Collaborative CMP Projects | manipulation

picture collage

“manipulation” is a collaborative project between Salmaan Mirza and Shireen Hamza investigating the traces of human presence on archival documents. They have, to date, produced experiments in text, 16mm film, and printmaking. Some of these are shared below:

Images above by Salmaan Mirza

________________________

Shireen Hamza [1]

Image credit: Institute for Arabic Manuscripts, al-Ahgaf Library, Aal-i Yahya collection, Tibb 68, f. 308b-309a

If you asked me what this is when I was just waking up, groggy and unfocused, I would say: an Arabic manuscript. But since I started this project with Salmaan a year ago, I would quickly recant. No, this is not a manuscript, it is a layered object:

a digital image

of a 1976 microfilm

of a 1685 manuscript copy

of a 15th century text

This image has a grain attesting to these layers that I had almost stopped seeing in my work with images like this. I have journeyed far to learn to decipher Arabic and Persian manuscripts like this one and to draw them into the history of science and medicine. But nowhere have I learned how to interpolate the presence in the bottom right corner: a darkened finger with a nail cut short. The finger of the person holding down the page as the manuscript was microfilmed. The more years I spent reading the images, the less likely I became to notice the trace of this other hand.

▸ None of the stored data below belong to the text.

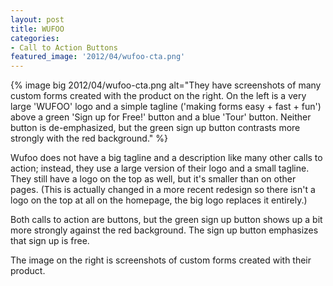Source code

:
 ```yaml
---
layout: post
title: WUFOO
categories:
- Call to Action Buttons
featured_image: '2012/04/wufoo-cta.png'
---
```

{% image big 2012/04/wufoo-cta.png alt="They have screenshots of many custom forms created with the product on the right. On the left is a very large 'WUFOO' logo and a simple tagline ('making forms easy + fast + fun') above a green 'Sign up for Free!' button and a blue 'Tour' button. Neither button is de-emphasized, but the green sign up button contrasts more strongly with the red background." %}

Wufoo does not have a big tagline and a description like many other calls to action; instead, they use a large version of their logo and a small tagline. They still have a logo on the top as well, but it's smaller than on other pages. (This is actually changed in a more recent redesign so there isn't a logo on the top at all on the homepage, the big logo replaces it entirely.)

Both calls to action are buttons, but the green sign up button shows up a bit more strongly against the red background. The sign up button emphasizes that sign up is free.

The image on the right is screenshots of custom forms created with their product.
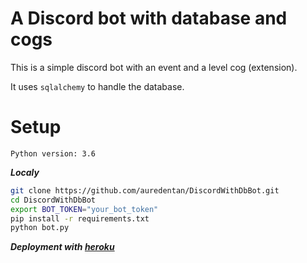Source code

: A Discord bot with database and cogs
====================================

This is a simple discord bot with an event and a level cog (extension).

It uses ``sqlalchemy`` to handle the database.

**Setup**
=========

`Python version: 3.6`

**_Localy_**
```sh
git clone https://github.com/auredentan/DiscordWithDbBot.git
cd DiscordWithDbBot
export BOT_TOKEN="your_bot_token" 
pip install -r requirements.txt
python bot.py
```

**_Deployment with [heroku](https://www.heroku.com/)_**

Over three hundred years ago, a scribe in Yemen named Ahmad ibn Ali ibn Muhammad al-Jalal covered 127 folios with his clear handwriting, writing roughly 29 lines of text on each side of each folio. On the bottom left, under the colophon in which he attests to finishing copying a text on the 1st of Jamadi’l-akhar of the 1096th year after hijra, or the 5th of April 1685, he asks Allah to forgive himself, his ancestors, and all believers, living and dead. On that day, he finished producing another copy of “Healing Made Easy (Tashil al-Manafi fi ‘l-Tibb wa ‘l-Hikma),” composed by Ibrahim al-Azraq in Yemen, two centuries earlier.

This manuscript may still be extant in the collection of the al-Ahgaf Manuscripts Library in Tarim, Yemen, but I have not yet traveled there. When I started my PhD in 2015, the war in Yemen was exactly one year old. I won’t try explaining the horrors of the last seven years for Yemeni people; I recommend artist Alia Ali’s Conflict is More Profitable Than Peace to everyone wishing to learn more.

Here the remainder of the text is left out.